- [Exercise description]:
Report each line of the data that contains the string "voters".

+++ Extracted information +++

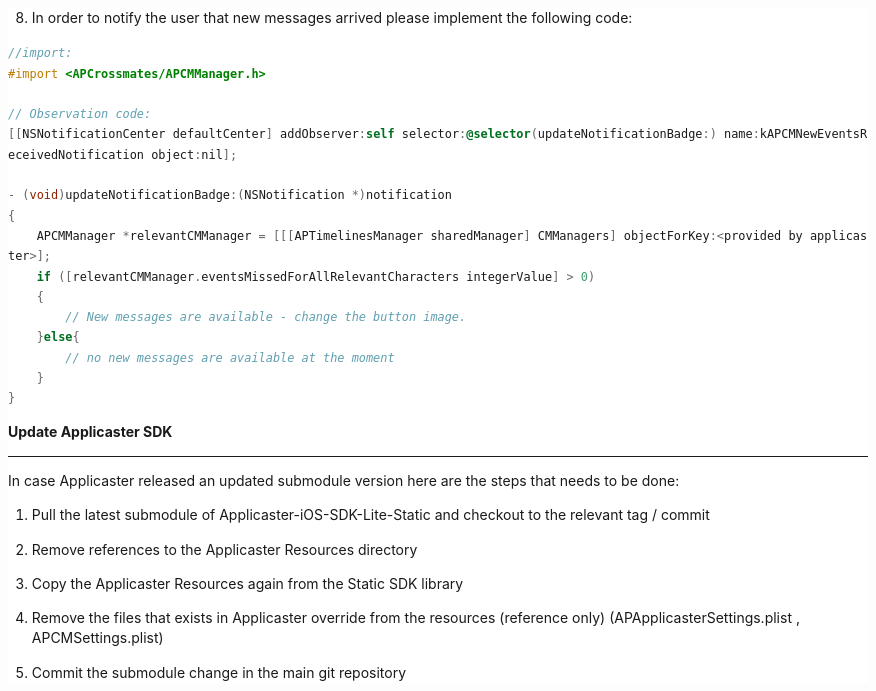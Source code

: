 8. In order to notify the user that new messages arrived please implement the following code:
```objective-c
//import:
#import <APCrossmates/APCMManager.h>

// Observation code:
[[NSNotificationCenter defaultCenter] addObserver:self selector:@selector(updateNotificationBadge:) name:kAPCMNewEventsReceivedNotification object:nil];

- (void)updateNotificationBadge:(NSNotification *)notification
{
    APCMManager *relevantCMManager = [[[APTimelinesManager sharedManager] CMManagers] objectForKey:<provided by applicaster>];
    if ([relevantCMManager.eventsMissedForAllRelevantCharacters integerValue] > 0)
    {
        // New messages are available - change the button image.
    }else{
        // no new messages are available at the moment
    }
}
```

**Update Applicaster SDK**
***
In case Applicaster released an updated submodule version here are the steps that needs to be done:

1. Pull the latest submodule of Applicaster-iOS-SDK-Lite-Static and checkout to the relevant tag / commit

2. Remove references to the Applicaster Resources directory

3. Copy the Applicaster Resources again from the Static SDK library

4. Remove the files that exists in Applicaster override from the resources (reference only) (APApplicasterSettings.plist , APCMSettings.plist)

5. Commit the submodule change in the main git repository
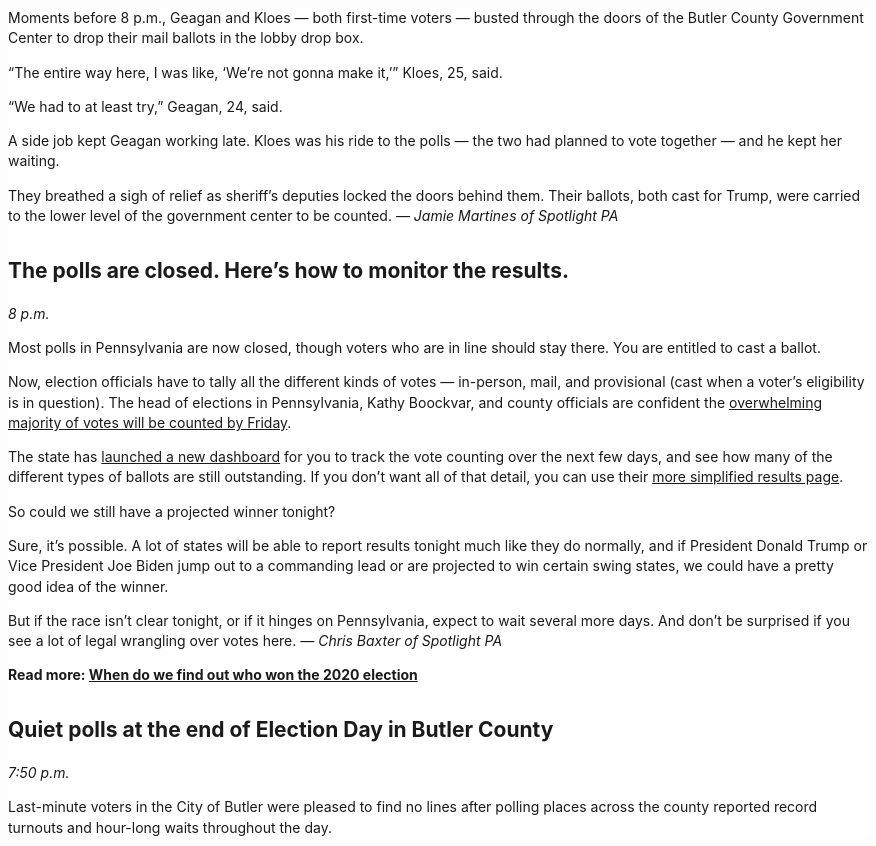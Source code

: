 Moments before 8 p.m., Geagan and Kloes — both first-time voters — busted through the doors of the Butler County Government Center to drop their mail ballots in the lobby drop box.

“The entire way here, I was like, ‘We’re not gonna make it,’” Kloes, 25, said.

“We had to at least try,” Geagan, 24, said.

A side job kept Geagan working late. Kloes was his ride to the polls — the two had planned to vote together — and he kept her waiting.

They breathed a sigh of relief as sheriff’s deputies locked the doors behind them. Their ballots, both cast for Trump, were carried to the lower level of the government center to be counted. <i>— Jamie Martines of Spotlight PA</i>

<a name="update47"></a>

## The polls are closed. Here’s how to monitor the results.

<i>8 p.m.</i>

Most polls in Pennsylvania are now closed, though voters who are in line should stay there. You are entitled to cast a ballot.

Now, election officials have to tally all the different kinds of votes — in-person, mail, and provisional (cast when a voter’s eligibility is in question). The head of elections in Pennsylvania, Kathy Boockvar, and county officials are confident the <a href="https://www.spotlightpa.org/news/2020/10/pa-kathy-boockvar-election-results-timely-tom-wolf-republicans-precanvassing/">overwhelming majority of votes will be counted by Friday</a>.

The state has <a href="https://www.votespa.com/About-Elections/Pages/Counting-Dashboard.aspx">launched a new dashboard</a> for you to track the vote counting over the next few days, and see how many of the different types of ballots are still outstanding. If you don’t want all of that detail, you can use their <a href="https://www.electionreturns.pa.gov/">more simplified results page</a>.

So could we still have a projected winner tonight?

Sure, it’s possible. A lot of states will be able to report results tonight much like they do normally, and if President Donald Trump or Vice President Joe Biden jump out to a commanding lead or are projected to win certain swing states, we could have a pretty good idea of the winner.

But if the race isn’t clear tonight, or if it hinges on Pennsylvania, expect to wait several more days. And don’t be surprised if you see a lot of legal wrangling over votes here. <i>— Chris Baxter of Spotlight PA</i>

<b>Read more: </b><a href="https://www.spotlightpa.org/news/2020/11/when-will-we-know-who-won-election-2020-results-pennsylvania/" target=_blank><b>When do we find out who won the 2020 election</b></a>

<a name="update46"></a>

## Quiet polls at the end of Election Day in Butler County

<i>7:50 p.m.</i>

Last-minute voters in the City of Butler were pleased to find no lines after polling places across the county reported record turnouts and hour-long waits throughout the day.

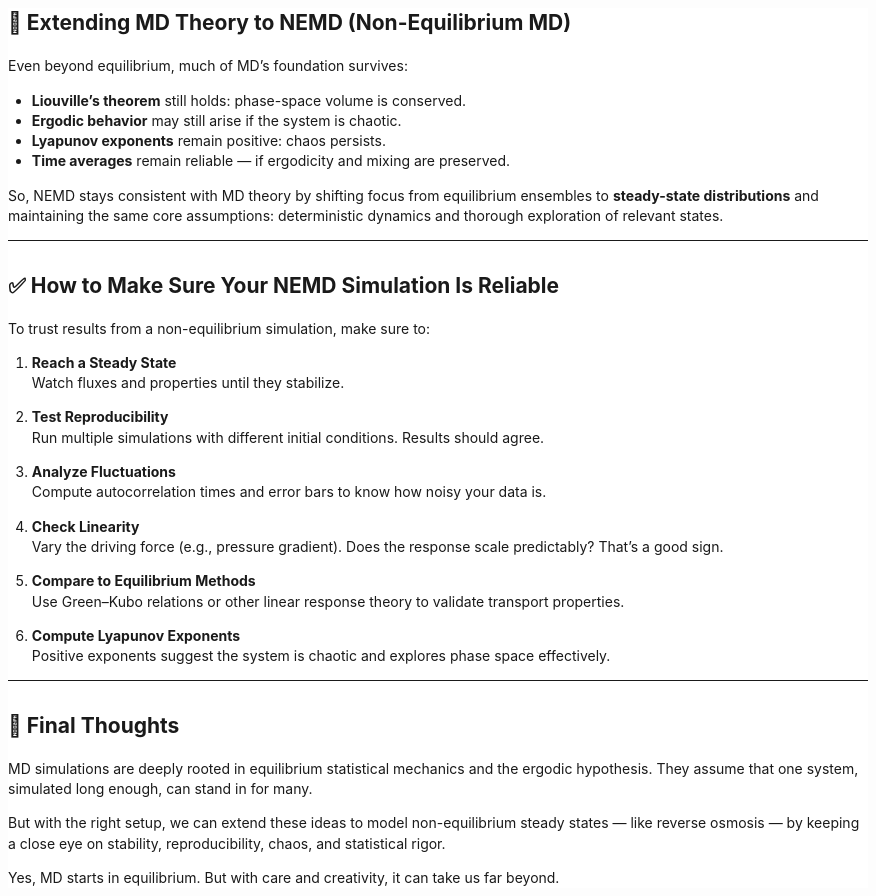 ## 🔄 Extending MD Theory to NEMD (Non-Equilibrium MD)

Even beyond equilibrium, much of MD’s foundation survives:

- **Liouville’s theorem** still holds: phase-space volume is conserved.
- **Ergodic behavior** may still arise if the system is chaotic.
- **Lyapunov exponents** remain positive: chaos persists.
- **Time averages** remain reliable — if ergodicity and mixing are preserved.

So, NEMD stays consistent with MD theory by shifting focus from equilibrium ensembles to **steady-state distributions** and maintaining the same core assumptions: deterministic dynamics and thorough exploration of relevant states.

---

## ✅ How to Make Sure Your NEMD Simulation Is Reliable

To trust results from a non-equilibrium simulation, make sure to:

1. **Reach a Steady State**  
   Watch fluxes and properties until they stabilize.

2. **Test Reproducibility**  
   Run multiple simulations with different initial conditions. Results should agree.

3. **Analyze Fluctuations**  
   Compute autocorrelation times and error bars to know how noisy your data is.

4. **Check Linearity**  
   Vary the driving force (e.g., pressure gradient). Does the response scale predictably? That’s a good sign.

5. **Compare to Equilibrium Methods**  
   Use Green–Kubo relations or other linear response theory to validate transport properties.

6. **Compute Lyapunov Exponents**  
   Positive exponents suggest the system is chaotic and explores phase space effectively.

---

## 🎯 Final Thoughts

MD simulations are deeply rooted in equilibrium statistical mechanics and the ergodic hypothesis. They assume that one system, simulated long enough, can stand in for many.

But with the right setup, we can extend these ideas to model non-equilibrium steady states — like reverse osmosis — by keeping a close eye on stability, reproducibility, chaos, and statistical rigor.

Yes, MD starts in equilibrium. But with care and creativity, it can take us far beyond.

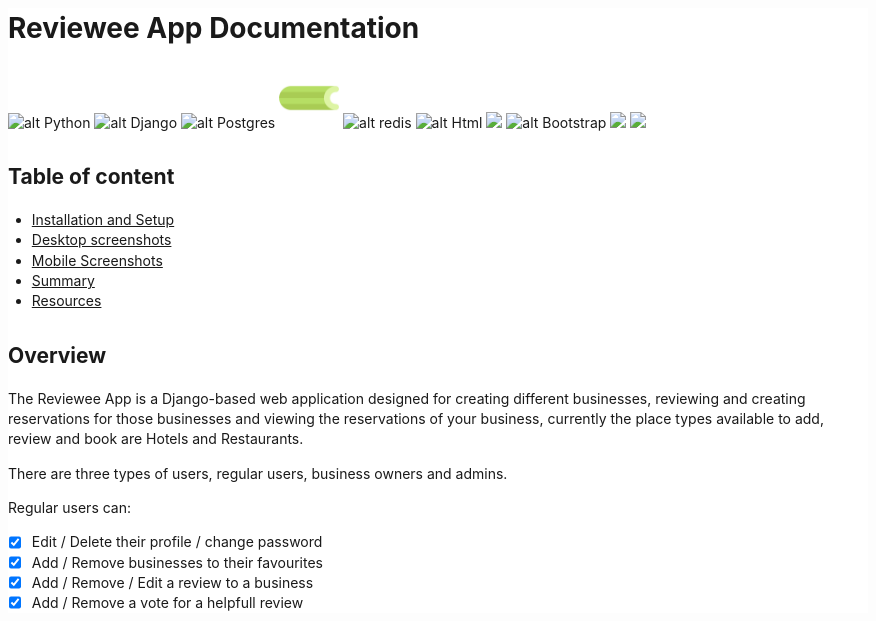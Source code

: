 # Reviewee App Documentation
![alt Python](https://www.vectorlogo.zone/logos/python/python-ar21.svg)  ![alt Django](https://www.vectorlogo.zone/logos/djangoproject/djangoproject-ar21.svg)  ![alt Postgres](https://www.vectorlogo.zone/logos/postgresql/postgresql-ar21.svg) <img src="https://github.com/Dan-Mihaylov/Reviewee/blob/main/screenshots/celery.png" width=60px/>  ![alt redis](https://www.vectorlogo.zone/logos/redis/redis-ar21.svg)  ![alt Html](https://www.vectorlogo.zone/logos/w3_html5/w3_html5-icon.svg)  <img src='https://www.vectorlogo.zone/logos/w3_css/w3_css-official.svg' width=80px />  ![alt Bootstrap](https://www.vectorlogo.zone/logos/getbootstrap/getbootstrap-icon.svg)    <img src="https://raw.githubusercontent.com/simple-icons/simple-icons/master/icons/mailtrap.svg" width=70px  /> <img src="https://www.vectorlogo.zone/logos/docker/docker-official.svg"  width=80px/>

## Table of content

- [Installation and Setup](#installation)
- [Desktop screenshots](#web-screenshots)
- [Mobile Screenshots](#mobile-screenshots)
- [Summary](#summary)
- [Resources](#resources)

## Overview
The Reviewee App is a Django-based web application designed for creating different businesses, reviewing and creating reservations for those businesses and viewing the reservations of your business, currently the place types available to add, review and book are Hotels and Restaurants.  
  
There are three types of users, regular users, business owners and admins.  
  
Regular users can:
- [x] Edit / Delete their profile / change password
- [x] Add / Remove businesses to their favourites
- [x] Add / Remove / Edit a review to a business
- [x] Add / Remove a vote for a helpfull review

+++

- [Response to this exercise]:
: Moments before 8 p.m., Geagan and Kloes — both first-time voters — busted through the doors of the Butler County Government Center to drop their mail ballots in the lobby drop box.
Most polls in Pennsylvania are now closed, though voters who are in line should stay there. You are entitled to cast a ballot.
Last-minute voters in the City of Butler were pleased to find no lines after polling places across the county reported record turnouts and hour-long waits throughout the day.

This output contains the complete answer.